Stored data entries:

▽

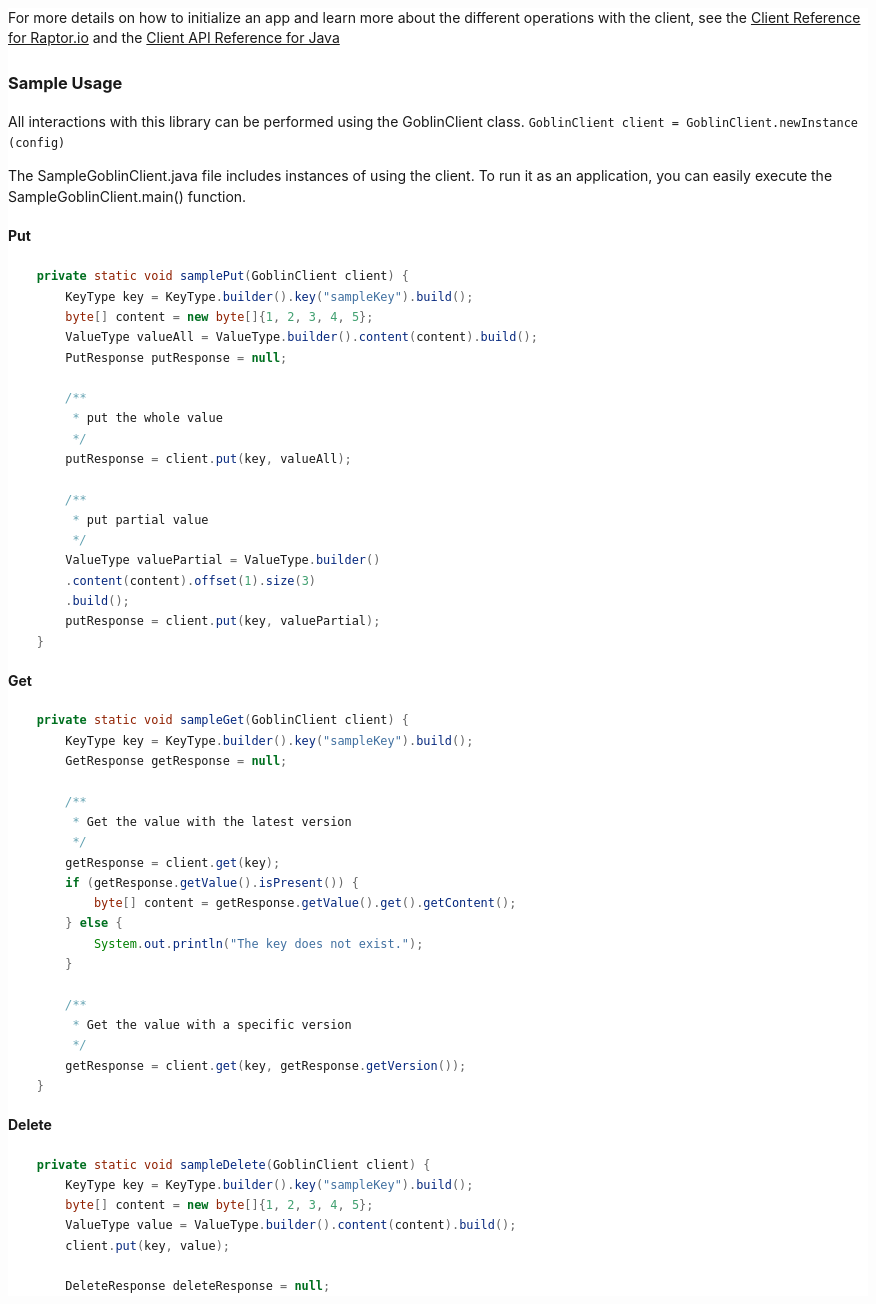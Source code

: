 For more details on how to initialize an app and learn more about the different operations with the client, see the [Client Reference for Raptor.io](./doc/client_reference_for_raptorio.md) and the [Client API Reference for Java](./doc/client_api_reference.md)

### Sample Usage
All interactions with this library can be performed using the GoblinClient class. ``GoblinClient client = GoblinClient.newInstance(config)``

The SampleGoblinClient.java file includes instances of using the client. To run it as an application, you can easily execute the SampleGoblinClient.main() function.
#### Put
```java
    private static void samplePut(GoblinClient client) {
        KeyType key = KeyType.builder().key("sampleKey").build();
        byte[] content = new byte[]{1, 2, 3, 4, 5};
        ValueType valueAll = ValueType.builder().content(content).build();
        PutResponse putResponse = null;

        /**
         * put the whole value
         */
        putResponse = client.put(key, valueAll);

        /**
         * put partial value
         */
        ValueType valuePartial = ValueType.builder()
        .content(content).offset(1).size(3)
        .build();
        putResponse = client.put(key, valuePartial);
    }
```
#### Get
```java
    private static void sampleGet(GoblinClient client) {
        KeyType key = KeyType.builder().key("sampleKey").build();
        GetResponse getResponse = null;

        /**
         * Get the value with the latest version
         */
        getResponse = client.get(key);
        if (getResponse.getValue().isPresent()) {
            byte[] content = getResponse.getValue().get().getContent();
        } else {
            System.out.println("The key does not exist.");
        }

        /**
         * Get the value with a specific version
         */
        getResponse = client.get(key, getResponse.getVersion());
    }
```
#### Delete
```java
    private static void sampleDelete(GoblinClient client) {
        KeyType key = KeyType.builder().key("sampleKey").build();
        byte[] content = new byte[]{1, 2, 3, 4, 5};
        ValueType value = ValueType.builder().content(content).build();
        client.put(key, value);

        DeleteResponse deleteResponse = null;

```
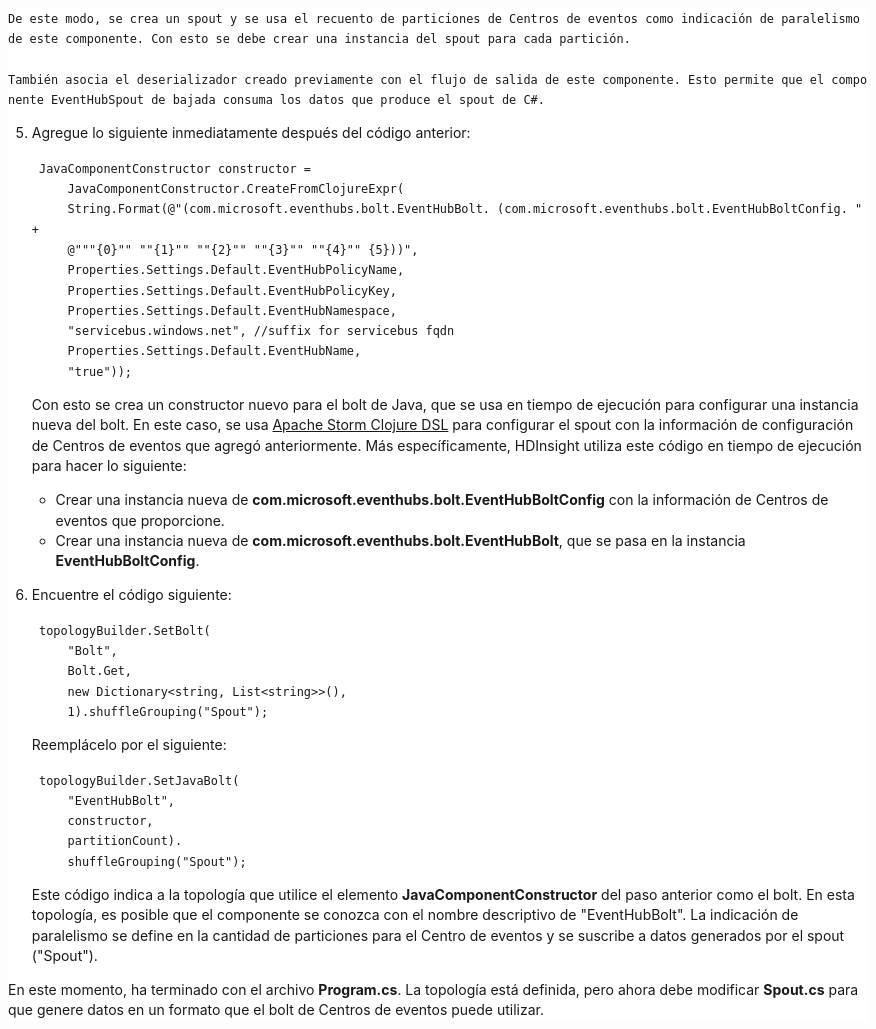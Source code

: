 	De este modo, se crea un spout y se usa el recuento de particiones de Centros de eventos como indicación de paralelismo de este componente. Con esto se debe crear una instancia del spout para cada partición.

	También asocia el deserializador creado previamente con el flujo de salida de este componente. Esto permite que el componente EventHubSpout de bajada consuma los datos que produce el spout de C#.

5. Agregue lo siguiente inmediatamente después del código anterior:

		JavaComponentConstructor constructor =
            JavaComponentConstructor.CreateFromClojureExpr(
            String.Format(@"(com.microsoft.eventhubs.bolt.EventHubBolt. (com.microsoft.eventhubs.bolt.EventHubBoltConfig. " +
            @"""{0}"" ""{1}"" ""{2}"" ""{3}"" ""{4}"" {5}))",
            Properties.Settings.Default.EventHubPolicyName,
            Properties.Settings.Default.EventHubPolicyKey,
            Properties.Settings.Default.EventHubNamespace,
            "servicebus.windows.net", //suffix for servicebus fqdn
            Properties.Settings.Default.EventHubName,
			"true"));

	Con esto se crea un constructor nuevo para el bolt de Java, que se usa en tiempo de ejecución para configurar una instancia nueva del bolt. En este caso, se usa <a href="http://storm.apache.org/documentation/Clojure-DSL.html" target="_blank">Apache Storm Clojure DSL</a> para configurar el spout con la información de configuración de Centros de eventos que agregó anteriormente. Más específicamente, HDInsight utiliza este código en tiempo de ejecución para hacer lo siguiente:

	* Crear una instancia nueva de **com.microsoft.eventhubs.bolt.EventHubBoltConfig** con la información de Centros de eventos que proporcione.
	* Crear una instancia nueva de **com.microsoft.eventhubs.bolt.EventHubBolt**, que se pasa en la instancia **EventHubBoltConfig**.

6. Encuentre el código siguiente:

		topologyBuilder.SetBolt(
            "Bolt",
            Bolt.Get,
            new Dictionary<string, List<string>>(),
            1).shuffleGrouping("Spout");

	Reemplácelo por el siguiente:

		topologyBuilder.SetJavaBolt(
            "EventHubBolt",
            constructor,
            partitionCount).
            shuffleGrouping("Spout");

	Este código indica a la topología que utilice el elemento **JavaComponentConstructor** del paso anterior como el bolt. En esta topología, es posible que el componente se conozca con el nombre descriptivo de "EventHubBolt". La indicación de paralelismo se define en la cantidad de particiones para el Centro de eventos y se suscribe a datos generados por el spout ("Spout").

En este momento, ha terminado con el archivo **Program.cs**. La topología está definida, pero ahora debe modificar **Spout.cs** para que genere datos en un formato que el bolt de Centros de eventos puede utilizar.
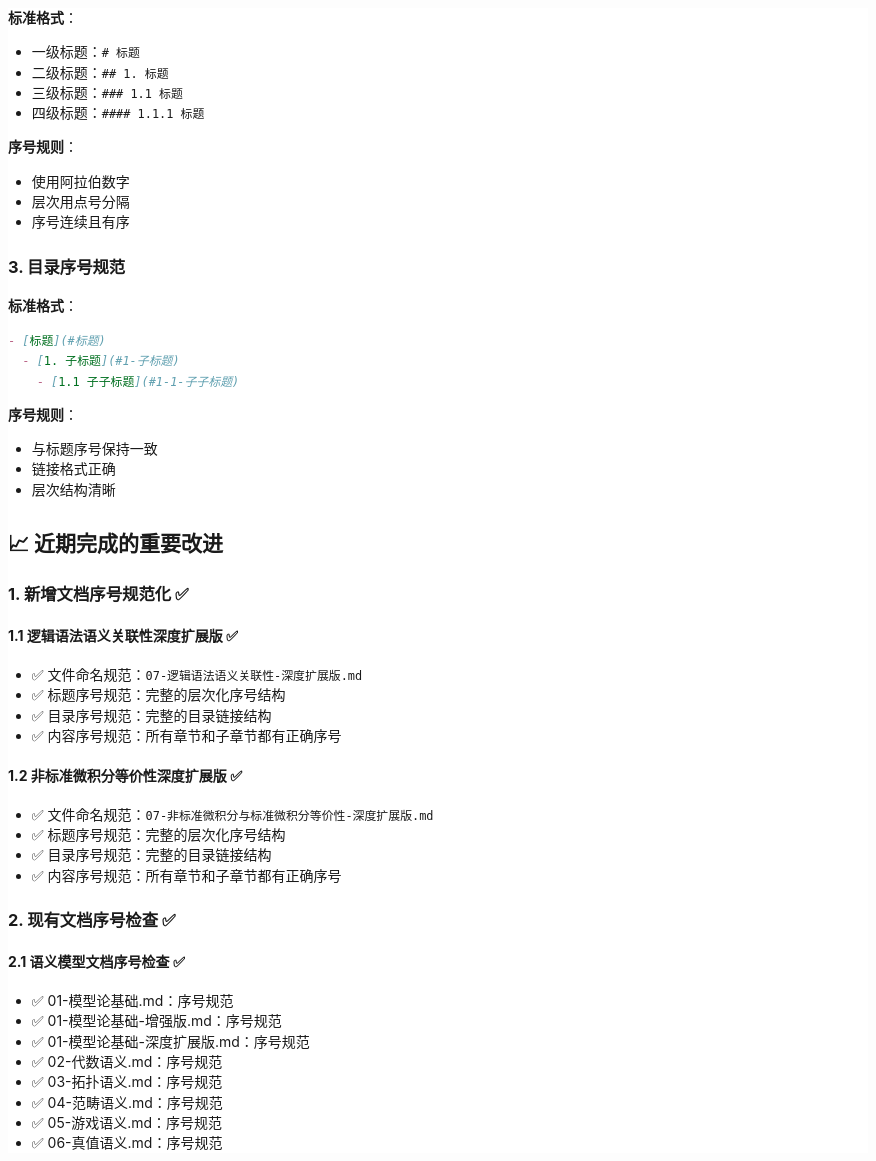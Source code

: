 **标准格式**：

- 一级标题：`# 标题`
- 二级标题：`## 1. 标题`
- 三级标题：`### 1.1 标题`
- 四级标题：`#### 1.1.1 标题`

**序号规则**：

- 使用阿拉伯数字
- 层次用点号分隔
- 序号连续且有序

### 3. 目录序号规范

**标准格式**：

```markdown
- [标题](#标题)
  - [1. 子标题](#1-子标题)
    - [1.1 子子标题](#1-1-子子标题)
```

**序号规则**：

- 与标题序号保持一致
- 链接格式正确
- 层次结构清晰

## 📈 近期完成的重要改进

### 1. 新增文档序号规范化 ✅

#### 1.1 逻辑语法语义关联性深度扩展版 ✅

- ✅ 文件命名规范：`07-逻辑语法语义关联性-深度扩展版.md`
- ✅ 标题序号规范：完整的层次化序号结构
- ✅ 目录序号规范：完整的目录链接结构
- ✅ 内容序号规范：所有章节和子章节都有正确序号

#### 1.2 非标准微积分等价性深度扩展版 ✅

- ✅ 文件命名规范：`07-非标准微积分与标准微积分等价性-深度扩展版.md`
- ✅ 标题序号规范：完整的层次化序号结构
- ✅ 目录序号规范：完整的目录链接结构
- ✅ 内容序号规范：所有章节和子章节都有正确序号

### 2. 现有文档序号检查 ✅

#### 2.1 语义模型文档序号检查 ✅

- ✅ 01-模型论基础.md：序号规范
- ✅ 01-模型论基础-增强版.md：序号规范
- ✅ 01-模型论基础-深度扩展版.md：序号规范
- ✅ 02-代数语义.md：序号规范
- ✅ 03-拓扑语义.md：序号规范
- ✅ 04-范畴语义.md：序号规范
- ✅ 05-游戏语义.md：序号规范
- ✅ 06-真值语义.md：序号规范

△

## TASK OBJECTIVE
Print each of the records above exactly as written, leaving no picture in the copy.

## FINISHED TASK
Source code

: For more details on how to initialize an app and learn more about the different operations with the client, see the [Client Reference for Raptor.io](./doc/client_reference_for_raptorio.md) and the [Client API Reference for Java](./doc/client_api_reference.md)

### Sample Usage
All interactions with this library can be performed using the GoblinClient class. ``GoblinClient client = GoblinClient.newInstance(config)``

The SampleGoblinClient.java file includes instances of using the client. To run it as an application, you can easily execute the SampleGoblinClient.main() function.
#### Put
```java
    private static void samplePut(GoblinClient client) {
        KeyType key = KeyType.builder().key("sampleKey").build();
        byte[] content = new byte[]{1, 2, 3, 4, 5};
        ValueType valueAll = ValueType.builder().content(content).build();
        PutResponse putResponse = null;

        /**
         * put the whole value
         */
        putResponse = client.put(key, valueAll);

        /**
         * put partial value
         */
        ValueType valuePartial = ValueType.builder()
        .content(content).offset(1).size(3)
        .build();
        putResponse = client.put(key, valuePartial);
    }
```
#### Get
```java
    private static void sampleGet(GoblinClient client) {
        KeyType key = KeyType.builder().key("sampleKey").build();
        GetResponse getResponse = null;

        /**
         * Get the value with the latest version
         */
        getResponse = client.get(key);
        if (getResponse.getValue().isPresent()) {
            byte[] content = getResponse.getValue().get().getContent();
        } else {
            System.out.println("The key does not exist.");
        }

        /**
         * Get the value with a specific version
         */
        getResponse = client.get(key, getResponse.getVersion());
    }
```
#### Delete
```java
    private static void sampleDelete(GoblinClient client) {
        KeyType key = KeyType.builder().key("sampleKey").build();
        byte[] content = new byte[]{1, 2, 3, 4, 5};
        ValueType value = ValueType.builder().content(content).build();
        client.put(key, value);

        DeleteResponse deleteResponse = null;

```
Source code

: 	De este modo, se crea un spout y se usa el recuento de particiones de Centros de eventos como indicación de paralelismo de este componente. Con esto se debe crear una instancia del spout para cada partición.

	También asocia el deserializador creado previamente con el flujo de salida de este componente. Esto permite que el componente EventHubSpout de bajada consuma los datos que produce el spout de C#.

5. Agregue lo siguiente inmediatamente después del código anterior:

		JavaComponentConstructor constructor =
            JavaComponentConstructor.CreateFromClojureExpr(
            String.Format(@"(com.microsoft.eventhubs.bolt.EventHubBolt. (com.microsoft.eventhubs.bolt.EventHubBoltConfig. " +
            @"""{0}"" ""{1}"" ""{2}"" ""{3}"" ""{4}"" {5}))",
            Properties.Settings.Default.EventHubPolicyName,
            Properties.Settings.Default.EventHubPolicyKey,
            Properties.Settings.Default.EventHubNamespace,
            "servicebus.windows.net", //suffix for servicebus fqdn
            Properties.Settings.Default.EventHubName,
			"true"));

	Con esto se crea un constructor nuevo para el bolt de Java, que se usa en tiempo de ejecución para configurar una instancia nueva del bolt. En este caso, se usa <a href="http://storm.apache.org/documentation/Clojure-DSL.html" target="_blank">Apache Storm Clojure DSL</a> para configurar el spout con la información de configuración de Centros de eventos que agregó anteriormente. Más específicamente, HDInsight utiliza este código en tiempo de ejecución para hacer lo siguiente:

	* Crear una instancia nueva de **com.microsoft.eventhubs.bolt.EventHubBoltConfig** con la información de Centros de eventos que proporcione.
	* Crear una instancia nueva de **com.microsoft.eventhubs.bolt.EventHubBolt**, que se pasa en la instancia **EventHubBoltConfig**.

6. Encuentre el código siguiente:

		topologyBuilder.SetBolt(
            "Bolt",
            Bolt.Get,
            new Dictionary<string, List<string>>(),
            1).shuffleGrouping("Spout");

	Reemplácelo por el siguiente:

		topologyBuilder.SetJavaBolt(
            "EventHubBolt",
            constructor,
            partitionCount).
            shuffleGrouping("Spout");

	Este código indica a la topología que utilice el elemento **JavaComponentConstructor** del paso anterior como el bolt. En esta topología, es posible que el componente se conozca con el nombre descriptivo de "EventHubBolt". La indicación de paralelismo se define en la cantidad de particiones para el Centro de eventos y se suscribe a datos generados por el spout ("Spout").

En este momento, ha terminado con el archivo **Program.cs**. La topología está definida, pero ahora debe modificar **Spout.cs** para que genere datos en un formato que el bolt de Centros de eventos puede utilizar.
Source code

: **标准格式**：

- 一级标题：`# 标题`
- 二级标题：`## 1. 标题`
- 三级标题：`### 1.1 标题`
- 四级标题：`#### 1.1.1 标题`

**序号规则**：

- 使用阿拉伯数字
- 层次用点号分隔
- 序号连续且有序

### 3. 目录序号规范

**标准格式**：

```markdown
- [标题](#标题)
  - [1. 子标题](#1-子标题)
    - [1.1 子子标题](#1-1-子子标题)
```

**序号规则**：

- 与标题序号保持一致
- 链接格式正确
- 层次结构清晰

## 📈 近期完成的重要改进

### 1. 新增文档序号规范化 ✅

#### 1.1 逻辑语法语义关联性深度扩展版 ✅

- ✅ 文件命名规范：`07-逻辑语法语义关联性-深度扩展版.md`
- ✅ 标题序号规范：完整的层次化序号结构
- ✅ 目录序号规范：完整的目录链接结构
- ✅ 内容序号规范：所有章节和子章节都有正确序号

#### 1.2 非标准微积分等价性深度扩展版 ✅

- ✅ 文件命名规范：`07-非标准微积分与标准微积分等价性-深度扩展版.md`
- ✅ 标题序号规范：完整的层次化序号结构
- ✅ 目录序号规范：完整的目录链接结构
- ✅ 内容序号规范：所有章节和子章节都有正确序号

### 2. 现有文档序号检查 ✅

#### 2.1 语义模型文档序号检查 ✅

- ✅ 01-模型论基础.md：序号规范
- ✅ 01-模型论基础-增强版.md：序号规范
- ✅ 01-模型论基础-深度扩展版.md：序号规范
- ✅ 02-代数语义.md：序号规范
- ✅ 03-拓扑语义.md：序号规范
- ✅ 04-范畴语义.md：序号规范
- ✅ 05-游戏语义.md：序号规范
- ✅ 06-真值语义.md：序号规范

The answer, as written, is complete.